What we are told is that there are ‘n’ friends who are standing on this road. In fact, we are given their exact locations as input, as we will see later. We are also told that these people can move around on the road in either direction, and each individual has a maximum speed that they can travel with. So, you have ‘n’ people standing at these ‘n’ locations, which may or may not be distinct. Each one of these people has a speed with which they can travel. They can travel either towards the east or towards the west. So, what do we want to do?

Remember the name of the problem is ‘The Meeting Place Cannot Be Changed.’ You might guess that the problem itself has something to do with getting these people to meet? Indeed, it turns out that the question we want to address is: What is the minimum time that we need for getting all of these people to meet? By asking them to move of course, if necessary. We can direct the first person, for example, to go eastward, the second person to go westward. Whatever we want them to do, we can just ask them to do it.

We want to know, what is the most optimal set of directions that we can give these people so that they come to a common point after a certain amount of time has elapsed. We want this to happen as quickly as possible. So, that is the question. Also, one thing to note is that the place where they meet is not constrained to be an integer coordinate. So they can meet anywhere on this line, as long as they get to meet. That is what is important.

(Refer Slide Time: 03:54)

Let us, maybe, work through an example. As usual, we will pick up one of these sample inputs and go over it. These distances or these coordinates are measured from the east-most building. We just think of this building as the origin. We have coordinates being given as distances from this origin. What we have is three people who are standing at locations 7, 1, and 3, and their respective speeds are 1, 2, and 1.

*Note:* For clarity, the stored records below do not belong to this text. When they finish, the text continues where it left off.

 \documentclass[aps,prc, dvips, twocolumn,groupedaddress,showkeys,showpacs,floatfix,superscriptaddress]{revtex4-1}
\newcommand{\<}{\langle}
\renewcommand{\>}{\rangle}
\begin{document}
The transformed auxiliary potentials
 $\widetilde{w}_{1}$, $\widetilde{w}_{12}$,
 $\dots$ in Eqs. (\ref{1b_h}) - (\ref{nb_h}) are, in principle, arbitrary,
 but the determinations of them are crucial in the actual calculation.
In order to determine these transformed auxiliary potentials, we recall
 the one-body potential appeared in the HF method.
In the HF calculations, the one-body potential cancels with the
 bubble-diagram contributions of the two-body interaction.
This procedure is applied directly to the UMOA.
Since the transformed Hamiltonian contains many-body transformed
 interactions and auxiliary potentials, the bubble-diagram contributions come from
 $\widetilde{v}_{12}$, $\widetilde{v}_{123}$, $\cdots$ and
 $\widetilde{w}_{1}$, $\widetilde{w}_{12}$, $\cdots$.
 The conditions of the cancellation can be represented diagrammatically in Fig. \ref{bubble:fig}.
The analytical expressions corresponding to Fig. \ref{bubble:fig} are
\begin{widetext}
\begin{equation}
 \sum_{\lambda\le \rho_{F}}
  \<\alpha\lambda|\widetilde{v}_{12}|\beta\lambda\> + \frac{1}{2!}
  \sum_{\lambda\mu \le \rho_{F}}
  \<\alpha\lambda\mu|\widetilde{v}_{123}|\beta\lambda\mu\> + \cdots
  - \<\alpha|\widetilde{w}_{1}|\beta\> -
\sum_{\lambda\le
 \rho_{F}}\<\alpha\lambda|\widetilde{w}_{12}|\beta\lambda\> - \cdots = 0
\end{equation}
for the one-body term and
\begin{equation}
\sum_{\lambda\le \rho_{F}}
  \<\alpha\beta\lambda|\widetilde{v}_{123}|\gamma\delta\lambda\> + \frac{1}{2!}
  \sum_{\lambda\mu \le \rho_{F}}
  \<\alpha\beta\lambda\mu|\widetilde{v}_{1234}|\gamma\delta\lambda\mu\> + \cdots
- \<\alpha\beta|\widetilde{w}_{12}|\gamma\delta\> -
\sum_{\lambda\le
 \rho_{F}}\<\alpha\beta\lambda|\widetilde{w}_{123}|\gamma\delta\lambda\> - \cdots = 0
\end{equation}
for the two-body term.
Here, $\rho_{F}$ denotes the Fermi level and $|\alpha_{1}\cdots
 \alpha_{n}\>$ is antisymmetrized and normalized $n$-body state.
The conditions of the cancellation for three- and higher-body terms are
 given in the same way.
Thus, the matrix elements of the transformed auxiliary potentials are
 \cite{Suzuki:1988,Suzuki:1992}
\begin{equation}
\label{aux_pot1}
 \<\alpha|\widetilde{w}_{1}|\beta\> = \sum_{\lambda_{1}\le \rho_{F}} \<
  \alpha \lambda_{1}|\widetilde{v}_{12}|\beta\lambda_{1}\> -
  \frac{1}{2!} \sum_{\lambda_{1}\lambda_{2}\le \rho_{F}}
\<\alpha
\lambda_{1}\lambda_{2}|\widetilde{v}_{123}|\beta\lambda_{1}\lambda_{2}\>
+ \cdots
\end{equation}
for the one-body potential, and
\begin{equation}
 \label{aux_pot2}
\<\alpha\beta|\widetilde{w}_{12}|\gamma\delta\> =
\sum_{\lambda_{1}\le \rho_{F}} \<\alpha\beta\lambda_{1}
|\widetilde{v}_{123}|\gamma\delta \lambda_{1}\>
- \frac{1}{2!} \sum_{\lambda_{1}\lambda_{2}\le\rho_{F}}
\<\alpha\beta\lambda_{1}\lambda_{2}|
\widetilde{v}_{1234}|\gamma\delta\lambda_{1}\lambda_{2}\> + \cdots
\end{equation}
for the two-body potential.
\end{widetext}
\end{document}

You can see that the speeds are color-coded according to the people who have those maximum possible speeds. At this point, maybe you want to work through this yourself. What is the smallest amount of time that you will need to get these people to meet up at a common point? Please take a pause here and try to figure this out without, hopefully, looking at the problem statement. This is a nice example to work through. It will give you some intuition for what is going on.

(Refer Slide Time: 05:11)

Hopefully, you had a chance to think through that. So, let us ask ourselves if, for example, one second is enough. So here is the scope of how much people can travel within one second based on their speeds. You can see that the green and the blue intervals are disjoint. Even if the green guy comes as much to the right as possible and the left chap moves as much to the left as possible (both of them are stretching as much as they can), it will still not be possible for them to meet.

So, we know that one second is not enough. Maybe we want to ramp this up and try to work with two seconds. Would that work? Again, if you have not completely worked through the example already, this is another chance to pause and try to figure this out.

(Refer Slide Time: 06:00)

With 2 seconds at your disposal, notice that people can move around more and you indeed have a valid meeting point at the fifth coordinate. In particular, you could ask the green point to move 2 steps to the right and the blue point to move 2 steps to the left. The pink point also moves four steps to the left, which it can in 2 seconds because this point has a maximum velocity of 2. This also tells you that anything less than two seconds will not suffice.

Even if you have 0.9999 seconds at your disposal, the green and the blue points will still fall slightly short of the meeting. This is also a good opportunity for me to point out that the answer in terms of the number of seconds also need not be an integer. We are really looking at 10^{-6} level of precision here.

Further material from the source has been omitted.